### Task directions
Within the data below, determine how many lines contain "sites" and supply only that figure.

### Materials provided
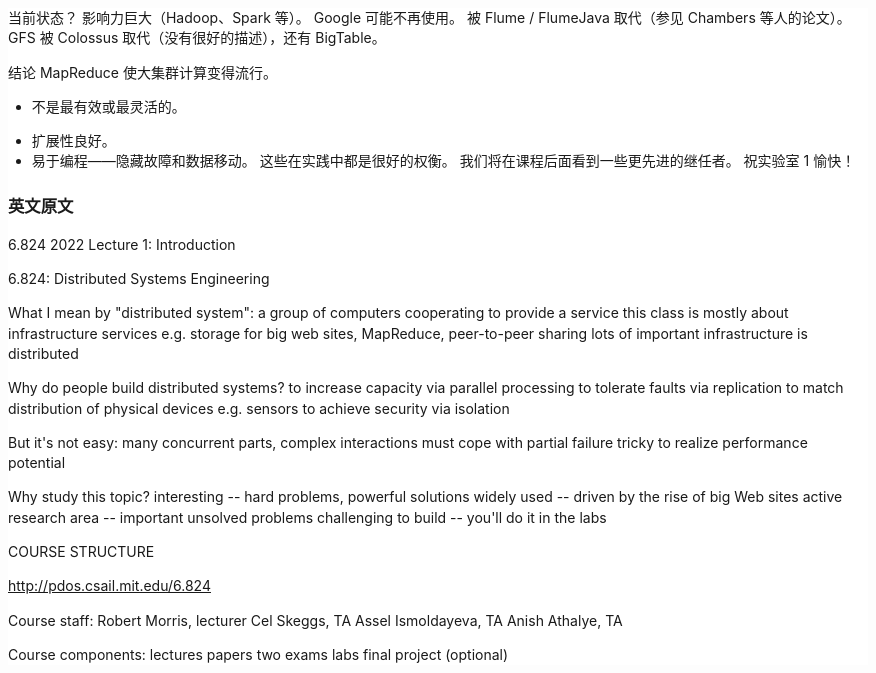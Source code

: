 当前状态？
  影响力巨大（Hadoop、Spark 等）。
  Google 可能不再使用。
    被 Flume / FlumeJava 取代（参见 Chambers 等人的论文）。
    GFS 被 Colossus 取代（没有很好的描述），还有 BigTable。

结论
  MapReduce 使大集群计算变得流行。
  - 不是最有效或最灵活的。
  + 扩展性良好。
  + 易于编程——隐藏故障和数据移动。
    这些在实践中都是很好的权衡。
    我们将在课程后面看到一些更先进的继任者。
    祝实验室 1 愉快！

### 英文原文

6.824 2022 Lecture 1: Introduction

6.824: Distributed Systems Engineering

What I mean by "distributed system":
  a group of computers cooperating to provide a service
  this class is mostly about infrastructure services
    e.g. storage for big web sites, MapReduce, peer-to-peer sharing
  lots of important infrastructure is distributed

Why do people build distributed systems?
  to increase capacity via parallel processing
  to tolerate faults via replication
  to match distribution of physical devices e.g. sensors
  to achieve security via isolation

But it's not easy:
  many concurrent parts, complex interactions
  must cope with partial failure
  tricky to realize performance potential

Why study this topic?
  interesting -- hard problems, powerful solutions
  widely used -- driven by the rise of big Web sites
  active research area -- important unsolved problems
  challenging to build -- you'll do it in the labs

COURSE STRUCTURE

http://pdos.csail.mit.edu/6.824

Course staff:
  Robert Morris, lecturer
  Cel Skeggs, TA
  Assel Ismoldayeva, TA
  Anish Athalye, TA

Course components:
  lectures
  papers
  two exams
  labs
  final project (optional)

--

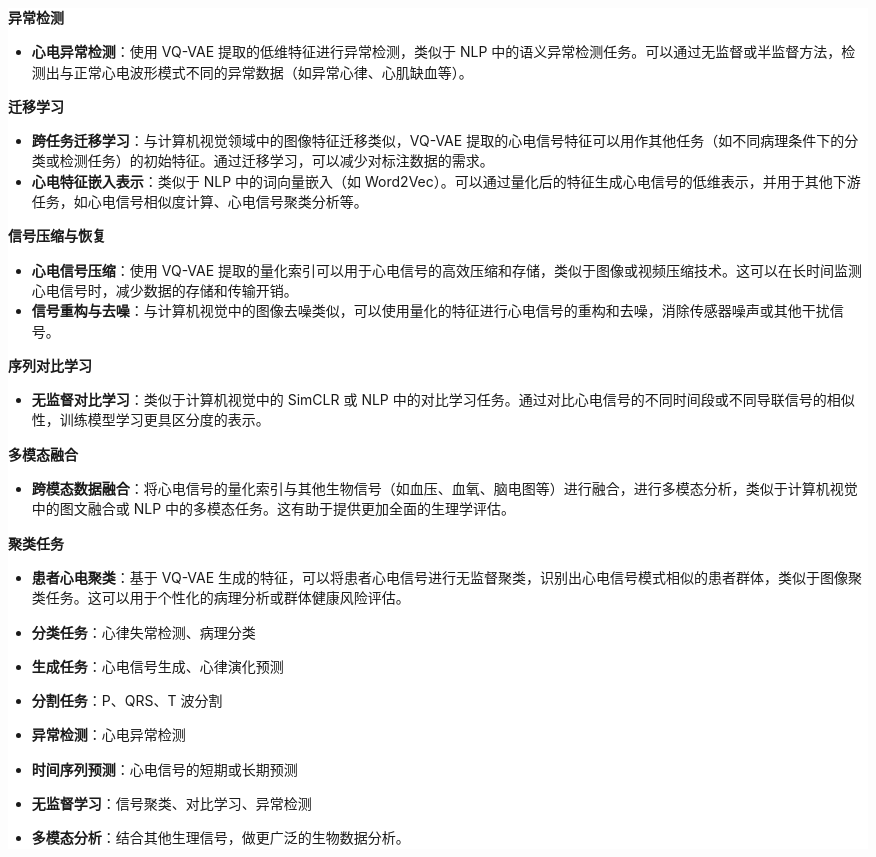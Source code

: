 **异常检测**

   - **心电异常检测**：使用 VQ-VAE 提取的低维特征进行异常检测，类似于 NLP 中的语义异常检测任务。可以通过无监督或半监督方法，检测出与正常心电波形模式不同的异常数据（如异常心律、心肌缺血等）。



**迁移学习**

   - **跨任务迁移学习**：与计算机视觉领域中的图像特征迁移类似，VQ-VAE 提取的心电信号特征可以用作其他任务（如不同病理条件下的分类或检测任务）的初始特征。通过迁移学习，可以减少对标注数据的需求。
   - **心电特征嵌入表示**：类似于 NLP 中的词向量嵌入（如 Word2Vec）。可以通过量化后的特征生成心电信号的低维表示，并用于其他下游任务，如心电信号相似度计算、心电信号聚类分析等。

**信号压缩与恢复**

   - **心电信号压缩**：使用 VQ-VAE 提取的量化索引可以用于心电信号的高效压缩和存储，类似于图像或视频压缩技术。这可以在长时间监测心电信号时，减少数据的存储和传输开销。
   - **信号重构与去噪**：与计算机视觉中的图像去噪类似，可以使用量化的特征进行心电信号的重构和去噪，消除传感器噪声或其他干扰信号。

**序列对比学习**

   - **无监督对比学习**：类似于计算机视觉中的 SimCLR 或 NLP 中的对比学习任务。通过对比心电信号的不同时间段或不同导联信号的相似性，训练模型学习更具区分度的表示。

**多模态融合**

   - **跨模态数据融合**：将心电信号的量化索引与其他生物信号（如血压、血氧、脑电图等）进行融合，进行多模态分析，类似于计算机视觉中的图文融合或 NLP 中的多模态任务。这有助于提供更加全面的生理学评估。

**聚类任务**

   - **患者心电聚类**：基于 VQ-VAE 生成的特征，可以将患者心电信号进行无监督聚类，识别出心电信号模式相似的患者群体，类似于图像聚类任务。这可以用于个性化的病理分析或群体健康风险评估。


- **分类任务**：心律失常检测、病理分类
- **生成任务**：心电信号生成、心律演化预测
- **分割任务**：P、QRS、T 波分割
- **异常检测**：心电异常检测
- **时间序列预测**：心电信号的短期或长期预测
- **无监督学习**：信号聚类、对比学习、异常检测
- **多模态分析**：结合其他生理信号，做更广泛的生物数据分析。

### Expected answer
2